As Shri.Vgane has listed out well about what "TRUST" is and for what, we should have the tendencies to trust our better half and be our self trustworthy. "To make a man Trustworthy, Trust him".

What ever we could understand, realize and accept about shaping our children and our self as grown up adults, the crux of the issue is - "Tackling the influences of Globalized society, where temptations and plenty of misleading avenues seem to be dominant over each individual"

The globalized social cultures are fast changing for the better as well as for the worst.

People are dependent on each other for their entire life in their quest to live a happy, peaceful, contented and meaningful life.

However a person is composed with refined qualities, seem to be influenced negatively out of utter disappointments in their satisfaction and the possible wrong ways of achieving and fulfilling.

All we can wish for is, people should at least get rid of violence and let themselves live in peace. A person on erring side would for sure have the pain of realizing one's fault at some point of time and may even suffer the pain of guilty conscious till one's end.
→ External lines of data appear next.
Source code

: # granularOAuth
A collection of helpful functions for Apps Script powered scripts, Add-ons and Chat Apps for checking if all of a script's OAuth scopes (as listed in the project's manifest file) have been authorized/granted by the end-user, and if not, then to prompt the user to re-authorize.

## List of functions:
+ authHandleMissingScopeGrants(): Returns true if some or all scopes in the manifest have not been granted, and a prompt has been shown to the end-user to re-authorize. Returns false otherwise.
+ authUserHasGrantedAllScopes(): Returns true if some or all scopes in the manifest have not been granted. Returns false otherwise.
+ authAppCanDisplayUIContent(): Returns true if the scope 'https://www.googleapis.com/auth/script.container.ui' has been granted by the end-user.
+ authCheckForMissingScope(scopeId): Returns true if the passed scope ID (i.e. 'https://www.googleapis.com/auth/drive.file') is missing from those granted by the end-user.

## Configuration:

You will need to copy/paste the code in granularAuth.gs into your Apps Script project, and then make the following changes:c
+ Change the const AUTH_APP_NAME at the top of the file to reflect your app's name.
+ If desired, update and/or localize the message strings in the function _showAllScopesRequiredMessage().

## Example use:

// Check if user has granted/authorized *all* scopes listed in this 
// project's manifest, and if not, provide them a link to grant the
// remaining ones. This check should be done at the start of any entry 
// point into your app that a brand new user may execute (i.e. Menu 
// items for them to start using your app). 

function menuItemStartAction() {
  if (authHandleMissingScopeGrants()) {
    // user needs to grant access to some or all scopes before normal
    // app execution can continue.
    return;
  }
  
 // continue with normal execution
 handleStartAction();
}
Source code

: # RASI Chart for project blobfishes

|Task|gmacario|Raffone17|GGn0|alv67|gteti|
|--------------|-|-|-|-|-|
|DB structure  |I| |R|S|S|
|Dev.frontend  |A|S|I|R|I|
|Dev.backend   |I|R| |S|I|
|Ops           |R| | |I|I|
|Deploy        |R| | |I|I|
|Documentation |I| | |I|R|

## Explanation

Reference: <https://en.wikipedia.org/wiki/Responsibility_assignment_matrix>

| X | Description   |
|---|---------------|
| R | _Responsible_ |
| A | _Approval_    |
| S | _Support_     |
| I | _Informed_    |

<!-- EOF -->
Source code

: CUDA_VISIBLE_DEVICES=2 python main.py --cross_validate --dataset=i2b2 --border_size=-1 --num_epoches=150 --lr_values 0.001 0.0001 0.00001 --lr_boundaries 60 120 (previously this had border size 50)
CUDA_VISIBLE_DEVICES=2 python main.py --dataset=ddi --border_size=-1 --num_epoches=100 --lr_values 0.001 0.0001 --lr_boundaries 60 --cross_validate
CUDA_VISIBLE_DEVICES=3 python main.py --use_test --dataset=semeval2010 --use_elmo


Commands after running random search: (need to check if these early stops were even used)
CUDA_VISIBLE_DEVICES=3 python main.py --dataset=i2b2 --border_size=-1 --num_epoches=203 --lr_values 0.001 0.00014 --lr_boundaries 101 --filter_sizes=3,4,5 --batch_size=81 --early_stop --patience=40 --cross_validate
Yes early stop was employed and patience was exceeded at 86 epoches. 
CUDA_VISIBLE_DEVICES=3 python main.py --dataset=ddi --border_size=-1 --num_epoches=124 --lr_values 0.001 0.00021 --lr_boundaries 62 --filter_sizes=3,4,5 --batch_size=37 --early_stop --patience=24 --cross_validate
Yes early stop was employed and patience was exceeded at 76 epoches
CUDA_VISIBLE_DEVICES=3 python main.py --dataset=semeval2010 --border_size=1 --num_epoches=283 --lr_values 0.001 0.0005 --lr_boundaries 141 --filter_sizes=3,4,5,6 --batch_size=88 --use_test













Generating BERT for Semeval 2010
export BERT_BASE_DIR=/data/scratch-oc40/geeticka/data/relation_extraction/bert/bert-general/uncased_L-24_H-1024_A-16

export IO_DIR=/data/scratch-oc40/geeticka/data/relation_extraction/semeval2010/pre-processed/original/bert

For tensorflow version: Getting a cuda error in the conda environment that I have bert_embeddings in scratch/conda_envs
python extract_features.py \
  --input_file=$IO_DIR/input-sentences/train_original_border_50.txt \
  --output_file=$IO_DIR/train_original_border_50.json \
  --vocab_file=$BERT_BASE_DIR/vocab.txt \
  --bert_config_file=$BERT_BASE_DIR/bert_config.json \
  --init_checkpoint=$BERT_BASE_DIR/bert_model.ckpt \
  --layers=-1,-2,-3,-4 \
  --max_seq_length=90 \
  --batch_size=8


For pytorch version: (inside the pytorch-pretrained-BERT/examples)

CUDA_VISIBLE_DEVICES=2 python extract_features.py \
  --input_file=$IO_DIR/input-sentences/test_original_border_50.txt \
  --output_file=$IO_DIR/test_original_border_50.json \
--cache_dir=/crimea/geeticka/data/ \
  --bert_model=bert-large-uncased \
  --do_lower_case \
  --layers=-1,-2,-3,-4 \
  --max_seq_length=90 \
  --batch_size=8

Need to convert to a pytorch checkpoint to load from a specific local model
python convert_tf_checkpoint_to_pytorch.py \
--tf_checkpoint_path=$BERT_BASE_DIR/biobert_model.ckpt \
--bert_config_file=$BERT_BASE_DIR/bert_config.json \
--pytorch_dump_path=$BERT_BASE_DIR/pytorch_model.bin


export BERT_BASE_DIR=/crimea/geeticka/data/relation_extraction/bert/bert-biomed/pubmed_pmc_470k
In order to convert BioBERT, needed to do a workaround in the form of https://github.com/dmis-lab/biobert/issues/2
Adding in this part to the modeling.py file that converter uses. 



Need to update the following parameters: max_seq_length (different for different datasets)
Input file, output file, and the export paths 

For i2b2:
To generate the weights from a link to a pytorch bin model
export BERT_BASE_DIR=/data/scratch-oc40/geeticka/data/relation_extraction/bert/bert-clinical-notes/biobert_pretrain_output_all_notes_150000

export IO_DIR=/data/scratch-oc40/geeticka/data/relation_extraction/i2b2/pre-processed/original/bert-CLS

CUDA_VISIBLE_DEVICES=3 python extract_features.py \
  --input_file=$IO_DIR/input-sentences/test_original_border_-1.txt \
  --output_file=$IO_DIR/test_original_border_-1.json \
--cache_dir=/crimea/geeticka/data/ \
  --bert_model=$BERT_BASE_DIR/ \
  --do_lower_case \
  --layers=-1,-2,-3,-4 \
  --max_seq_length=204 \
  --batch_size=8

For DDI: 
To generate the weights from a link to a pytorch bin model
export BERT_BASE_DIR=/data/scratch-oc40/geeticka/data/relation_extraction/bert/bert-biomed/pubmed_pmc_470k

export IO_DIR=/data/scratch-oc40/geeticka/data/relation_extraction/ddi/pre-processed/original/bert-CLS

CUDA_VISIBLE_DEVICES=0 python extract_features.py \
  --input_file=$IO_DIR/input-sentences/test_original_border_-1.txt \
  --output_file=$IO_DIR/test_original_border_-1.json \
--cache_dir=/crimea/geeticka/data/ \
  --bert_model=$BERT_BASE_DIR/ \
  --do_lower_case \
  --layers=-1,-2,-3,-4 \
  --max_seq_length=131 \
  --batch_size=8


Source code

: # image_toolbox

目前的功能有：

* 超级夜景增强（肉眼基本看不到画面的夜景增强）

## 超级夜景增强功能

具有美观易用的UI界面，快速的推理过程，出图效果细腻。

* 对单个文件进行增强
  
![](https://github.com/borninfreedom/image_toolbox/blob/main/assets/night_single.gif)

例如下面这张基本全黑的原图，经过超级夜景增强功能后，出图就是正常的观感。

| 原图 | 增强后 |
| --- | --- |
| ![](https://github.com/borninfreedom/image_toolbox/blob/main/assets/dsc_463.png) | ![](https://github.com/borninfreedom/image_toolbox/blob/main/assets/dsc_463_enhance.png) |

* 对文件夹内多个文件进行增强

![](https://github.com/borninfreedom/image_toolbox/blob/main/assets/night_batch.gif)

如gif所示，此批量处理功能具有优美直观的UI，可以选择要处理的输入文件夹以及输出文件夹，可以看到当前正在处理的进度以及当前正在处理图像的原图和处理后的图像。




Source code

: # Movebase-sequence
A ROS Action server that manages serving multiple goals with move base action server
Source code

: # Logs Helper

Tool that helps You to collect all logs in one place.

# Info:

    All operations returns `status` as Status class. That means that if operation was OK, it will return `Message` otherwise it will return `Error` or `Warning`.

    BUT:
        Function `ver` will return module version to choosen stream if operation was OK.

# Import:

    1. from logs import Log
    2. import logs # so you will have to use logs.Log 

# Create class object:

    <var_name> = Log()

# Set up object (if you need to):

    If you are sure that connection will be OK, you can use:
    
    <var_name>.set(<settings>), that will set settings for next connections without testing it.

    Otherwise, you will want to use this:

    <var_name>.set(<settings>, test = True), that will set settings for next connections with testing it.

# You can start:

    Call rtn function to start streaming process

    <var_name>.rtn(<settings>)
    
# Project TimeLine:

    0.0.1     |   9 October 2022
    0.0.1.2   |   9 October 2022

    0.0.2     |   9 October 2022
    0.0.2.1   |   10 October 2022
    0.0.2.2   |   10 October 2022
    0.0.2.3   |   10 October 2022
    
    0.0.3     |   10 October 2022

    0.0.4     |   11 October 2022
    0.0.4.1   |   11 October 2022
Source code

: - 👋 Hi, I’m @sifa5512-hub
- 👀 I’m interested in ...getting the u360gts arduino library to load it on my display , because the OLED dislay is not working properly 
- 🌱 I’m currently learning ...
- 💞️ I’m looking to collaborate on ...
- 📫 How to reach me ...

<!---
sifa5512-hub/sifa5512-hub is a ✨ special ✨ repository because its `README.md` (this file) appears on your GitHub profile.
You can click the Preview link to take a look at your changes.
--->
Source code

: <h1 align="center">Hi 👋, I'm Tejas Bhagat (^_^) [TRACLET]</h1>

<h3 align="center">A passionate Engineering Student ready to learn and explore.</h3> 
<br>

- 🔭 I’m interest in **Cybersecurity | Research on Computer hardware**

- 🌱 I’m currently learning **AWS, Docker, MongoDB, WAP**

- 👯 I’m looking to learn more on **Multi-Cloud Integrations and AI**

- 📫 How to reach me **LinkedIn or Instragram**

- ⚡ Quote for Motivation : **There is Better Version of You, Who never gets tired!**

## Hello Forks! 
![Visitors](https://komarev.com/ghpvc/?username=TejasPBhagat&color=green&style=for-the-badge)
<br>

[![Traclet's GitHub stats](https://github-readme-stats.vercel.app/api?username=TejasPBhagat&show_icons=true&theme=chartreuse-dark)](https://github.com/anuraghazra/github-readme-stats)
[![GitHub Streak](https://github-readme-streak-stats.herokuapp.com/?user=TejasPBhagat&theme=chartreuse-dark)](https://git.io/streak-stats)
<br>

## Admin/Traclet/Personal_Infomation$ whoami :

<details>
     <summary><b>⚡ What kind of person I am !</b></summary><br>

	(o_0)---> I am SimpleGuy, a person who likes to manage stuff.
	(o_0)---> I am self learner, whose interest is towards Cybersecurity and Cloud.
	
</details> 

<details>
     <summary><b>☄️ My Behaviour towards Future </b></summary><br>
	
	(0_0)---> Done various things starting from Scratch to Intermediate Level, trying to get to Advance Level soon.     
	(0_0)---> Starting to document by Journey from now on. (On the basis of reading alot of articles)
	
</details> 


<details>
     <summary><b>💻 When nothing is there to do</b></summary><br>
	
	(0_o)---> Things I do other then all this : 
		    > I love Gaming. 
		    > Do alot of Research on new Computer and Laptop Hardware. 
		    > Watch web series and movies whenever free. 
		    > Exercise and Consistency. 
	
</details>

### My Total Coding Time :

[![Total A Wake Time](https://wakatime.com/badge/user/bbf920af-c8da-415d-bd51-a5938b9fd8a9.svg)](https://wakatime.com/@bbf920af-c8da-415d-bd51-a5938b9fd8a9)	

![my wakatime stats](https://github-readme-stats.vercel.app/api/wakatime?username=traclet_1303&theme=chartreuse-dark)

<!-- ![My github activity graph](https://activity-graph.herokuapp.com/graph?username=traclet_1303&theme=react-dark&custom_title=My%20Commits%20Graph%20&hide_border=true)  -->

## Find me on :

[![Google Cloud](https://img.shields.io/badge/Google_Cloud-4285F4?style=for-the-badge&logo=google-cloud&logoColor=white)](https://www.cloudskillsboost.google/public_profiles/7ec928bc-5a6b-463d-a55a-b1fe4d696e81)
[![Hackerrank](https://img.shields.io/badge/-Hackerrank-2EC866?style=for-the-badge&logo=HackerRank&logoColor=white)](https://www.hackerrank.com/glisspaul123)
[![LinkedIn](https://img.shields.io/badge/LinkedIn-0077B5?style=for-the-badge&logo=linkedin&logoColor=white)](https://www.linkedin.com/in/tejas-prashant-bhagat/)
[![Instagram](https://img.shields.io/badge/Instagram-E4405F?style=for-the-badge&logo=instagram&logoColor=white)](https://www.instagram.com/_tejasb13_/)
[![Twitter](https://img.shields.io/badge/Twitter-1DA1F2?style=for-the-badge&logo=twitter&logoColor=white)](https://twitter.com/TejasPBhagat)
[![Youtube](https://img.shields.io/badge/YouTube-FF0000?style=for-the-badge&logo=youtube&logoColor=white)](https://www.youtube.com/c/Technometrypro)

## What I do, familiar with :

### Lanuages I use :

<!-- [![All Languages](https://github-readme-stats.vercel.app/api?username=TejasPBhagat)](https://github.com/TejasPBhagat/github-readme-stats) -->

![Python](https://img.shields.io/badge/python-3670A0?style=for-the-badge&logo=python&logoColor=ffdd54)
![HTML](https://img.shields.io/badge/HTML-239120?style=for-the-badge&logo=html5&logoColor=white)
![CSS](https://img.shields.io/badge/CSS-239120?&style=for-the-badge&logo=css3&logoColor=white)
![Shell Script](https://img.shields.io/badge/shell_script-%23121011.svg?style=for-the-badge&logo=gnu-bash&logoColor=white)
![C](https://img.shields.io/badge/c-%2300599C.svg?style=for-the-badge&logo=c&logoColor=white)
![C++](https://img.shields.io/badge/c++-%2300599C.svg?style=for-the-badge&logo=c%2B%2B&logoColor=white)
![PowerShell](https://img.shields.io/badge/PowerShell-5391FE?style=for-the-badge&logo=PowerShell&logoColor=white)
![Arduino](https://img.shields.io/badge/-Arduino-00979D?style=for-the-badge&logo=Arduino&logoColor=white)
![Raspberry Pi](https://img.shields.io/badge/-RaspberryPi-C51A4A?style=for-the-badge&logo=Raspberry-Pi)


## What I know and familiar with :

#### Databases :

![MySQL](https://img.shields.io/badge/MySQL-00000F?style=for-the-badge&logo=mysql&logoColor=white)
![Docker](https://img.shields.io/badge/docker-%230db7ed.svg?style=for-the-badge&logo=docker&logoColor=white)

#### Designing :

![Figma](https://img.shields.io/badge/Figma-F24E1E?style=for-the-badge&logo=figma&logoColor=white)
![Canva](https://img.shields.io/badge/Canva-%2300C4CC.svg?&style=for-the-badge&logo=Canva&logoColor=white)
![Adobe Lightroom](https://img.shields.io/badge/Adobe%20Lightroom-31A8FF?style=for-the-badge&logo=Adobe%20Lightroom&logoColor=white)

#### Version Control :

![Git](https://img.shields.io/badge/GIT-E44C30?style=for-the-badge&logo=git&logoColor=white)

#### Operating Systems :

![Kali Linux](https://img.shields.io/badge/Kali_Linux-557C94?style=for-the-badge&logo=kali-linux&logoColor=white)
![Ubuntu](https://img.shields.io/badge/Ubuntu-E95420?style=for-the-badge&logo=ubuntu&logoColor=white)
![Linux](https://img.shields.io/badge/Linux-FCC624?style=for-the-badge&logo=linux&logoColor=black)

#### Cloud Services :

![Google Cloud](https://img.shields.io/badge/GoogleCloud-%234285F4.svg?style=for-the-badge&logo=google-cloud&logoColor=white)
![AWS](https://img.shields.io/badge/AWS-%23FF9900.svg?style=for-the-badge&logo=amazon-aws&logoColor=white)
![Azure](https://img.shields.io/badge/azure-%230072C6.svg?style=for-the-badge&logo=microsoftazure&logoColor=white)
At least, they can spare others and themselves from their act of violence.

 
Marriages work when the goals are larger; they succeed when the goals are shared

Goals are shared? Marriage is like a football world cup finals.
No goal sharing..if its the same score, extra time is given..after that a penalty shoot out and if still the same score then its sudden death kick.
So be ready for a deadly tackle,crying foul,injury time etc.

Best part of World cup is its held every 4 years but marriage cup is held everyday!!
 
Goals are shared? Marriage is like a football world cup finals.
dear Smt Renu, thats why I said Goals have to be larger :) hehe!!
Most footballs, even the ones they claim great lack any goals, just 1 or 2 for the winning side.
If you make marriage a football, thats what you will end up getting.
If you want football, go play football - dont get married.